Rincian Penurunan Harga BBM di Wilayah Jabodetabek

Berdasarkan data resmi yang dihimpun dari laman resmi Pertamina di Jakarta, perubahan harga ini cukup signifikan, terutama pada produk solar berspesifikasi tinggi.

Untuk wilayah Jabodetabek, harga Dexlite (CN 51) yang pada Juni 2026 sempat menyentuh angka Rp23.000 per liter, kini terkoreksi turun menjadi Rp19.700 per liter.

Langkah serupa juga diikuti oleh Pertamina Dex (CN 53). Varian BBM diesel premium ini kini dibanderol seharga Rp21.150 per liter, turun dari harga bulan sebelumnya yang berada di level Rp24.800 per liter.

Sementara bagi pemilik kendaraan bermesin bensin berperforma tinggi, harga Pertamax Turbo (RON 98) juga ikut mengalami pemangkasan. Produk ini sekarang dapat ditebus dengan harga Rp19.300 per liter, lebih murah dibandingkan harga Juni lalu yang sempat bertahan di angka Rp20.750 per liter.

Pertamax dan Pertamax Green Stabil, Ini Alasannya

Berbeda dengan ketiga varian di atas, Pertamina memilih untuk tidak mengubah harga jual dua produk bensin nonsubsidi lainnya. Harga Pertamax (RON 92) dipastikan tetap bertahan di angka Rp16.250 per liter, sedangkan Pertamax Green (RON 95) juga tidak bergerak dari level Rp17.000 per liter.

Sebagai catatan, kedua jenis BBM ini sempat mengalami lonjakan harga pada 10 Juni 2026 lalu. Kenaikan tersebut terjadi setelah pemerintah sempat menahan harga jual selama beberapa bulan di tengah ketidakstabilan pasar energi global akibat eskalasi konflik antara Amerika Serikat-Israel dengan Iran.

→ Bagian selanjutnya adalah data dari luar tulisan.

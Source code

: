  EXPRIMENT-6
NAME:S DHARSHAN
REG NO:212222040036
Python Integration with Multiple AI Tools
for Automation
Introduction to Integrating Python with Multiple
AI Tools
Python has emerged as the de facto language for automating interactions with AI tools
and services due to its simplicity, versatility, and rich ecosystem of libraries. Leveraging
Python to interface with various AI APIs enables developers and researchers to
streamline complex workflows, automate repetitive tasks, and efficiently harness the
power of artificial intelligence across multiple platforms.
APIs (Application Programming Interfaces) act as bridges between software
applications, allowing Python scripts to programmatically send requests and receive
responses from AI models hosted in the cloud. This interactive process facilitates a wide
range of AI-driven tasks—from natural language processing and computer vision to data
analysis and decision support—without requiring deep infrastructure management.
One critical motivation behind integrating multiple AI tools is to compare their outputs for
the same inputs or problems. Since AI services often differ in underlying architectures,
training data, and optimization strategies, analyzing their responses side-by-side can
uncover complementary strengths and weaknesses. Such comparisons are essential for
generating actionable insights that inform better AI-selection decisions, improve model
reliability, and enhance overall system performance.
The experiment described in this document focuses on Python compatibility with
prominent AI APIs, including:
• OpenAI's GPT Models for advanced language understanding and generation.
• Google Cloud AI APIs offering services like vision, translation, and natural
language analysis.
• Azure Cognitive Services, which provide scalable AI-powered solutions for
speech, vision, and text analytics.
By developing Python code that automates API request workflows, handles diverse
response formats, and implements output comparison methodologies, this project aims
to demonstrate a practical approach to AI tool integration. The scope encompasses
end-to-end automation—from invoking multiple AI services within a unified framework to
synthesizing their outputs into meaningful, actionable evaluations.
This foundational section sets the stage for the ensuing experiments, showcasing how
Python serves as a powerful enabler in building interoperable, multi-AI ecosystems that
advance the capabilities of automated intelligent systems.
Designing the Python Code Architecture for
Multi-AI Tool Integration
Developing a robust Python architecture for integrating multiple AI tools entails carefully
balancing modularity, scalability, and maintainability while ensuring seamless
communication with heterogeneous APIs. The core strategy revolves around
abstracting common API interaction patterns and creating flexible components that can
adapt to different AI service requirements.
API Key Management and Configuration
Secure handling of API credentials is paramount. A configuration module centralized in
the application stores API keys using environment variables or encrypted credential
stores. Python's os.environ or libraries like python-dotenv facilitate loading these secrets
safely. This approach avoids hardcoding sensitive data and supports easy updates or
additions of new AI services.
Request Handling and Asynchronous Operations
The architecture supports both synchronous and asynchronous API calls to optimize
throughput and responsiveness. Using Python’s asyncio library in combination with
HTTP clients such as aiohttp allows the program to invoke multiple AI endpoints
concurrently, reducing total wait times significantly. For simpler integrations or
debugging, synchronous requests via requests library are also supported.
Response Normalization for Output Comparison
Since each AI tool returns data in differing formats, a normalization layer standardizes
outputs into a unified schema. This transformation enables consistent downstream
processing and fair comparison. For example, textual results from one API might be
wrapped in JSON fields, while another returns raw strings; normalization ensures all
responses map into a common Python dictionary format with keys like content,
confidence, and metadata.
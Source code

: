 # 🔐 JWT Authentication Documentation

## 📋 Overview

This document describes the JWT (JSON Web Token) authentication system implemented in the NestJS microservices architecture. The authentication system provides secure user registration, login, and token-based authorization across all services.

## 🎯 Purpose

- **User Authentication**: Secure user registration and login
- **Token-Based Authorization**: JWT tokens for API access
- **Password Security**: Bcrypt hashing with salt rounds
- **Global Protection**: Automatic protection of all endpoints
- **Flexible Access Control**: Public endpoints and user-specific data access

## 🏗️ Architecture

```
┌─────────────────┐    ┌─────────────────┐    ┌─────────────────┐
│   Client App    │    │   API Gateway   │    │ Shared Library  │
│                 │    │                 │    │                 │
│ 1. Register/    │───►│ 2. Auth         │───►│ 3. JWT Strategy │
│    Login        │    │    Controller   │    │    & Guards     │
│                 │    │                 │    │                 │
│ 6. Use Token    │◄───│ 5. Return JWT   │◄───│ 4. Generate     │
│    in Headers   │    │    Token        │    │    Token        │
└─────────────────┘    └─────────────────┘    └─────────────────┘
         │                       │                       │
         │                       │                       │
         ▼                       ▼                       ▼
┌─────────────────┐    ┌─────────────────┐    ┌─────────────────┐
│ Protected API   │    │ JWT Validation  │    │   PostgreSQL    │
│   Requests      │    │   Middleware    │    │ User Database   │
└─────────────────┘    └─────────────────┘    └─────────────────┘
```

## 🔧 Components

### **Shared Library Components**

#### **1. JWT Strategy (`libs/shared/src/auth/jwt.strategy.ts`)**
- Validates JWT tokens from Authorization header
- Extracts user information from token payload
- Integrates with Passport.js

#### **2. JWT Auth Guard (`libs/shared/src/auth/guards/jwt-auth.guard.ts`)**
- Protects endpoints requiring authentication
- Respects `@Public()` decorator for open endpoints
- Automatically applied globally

Nasib Harga Pertalite dan Biosolar

Bagi masyarakat luas, Pertamina memastikan bahwa penyesuaian harga ini sama sekali tidak menyentuh sektor BBM penugasan maupun subsidi. Harga Pertalite dipastikan tetap stabil di angka Rp10.000 per liter. Begitu pula dengan Biosolar yang tidak mengalami perubahan dan tetap dipatok pada harga Rp6.800 per liter.

Secara regulasi, kebijakan penyesuaian harga periodik ini merupakan langkah nyata implementasi dari Keputusan Menteri Energi dan Sumber Daya Mineral (ESDM) Nomor 245.K/MG.01/MEM.M/2022. Aturan ini merevisi Kepmen ESDM Nomor 62 K/12/MEM/2020 yang mengontrol Formula Harga Dasar dalam Perhitungan Harga Jual Eceran Jenis Bahan Bakar Minyak Umum untuk produk bensin dan solar yang didistribusikan lewat SPBU.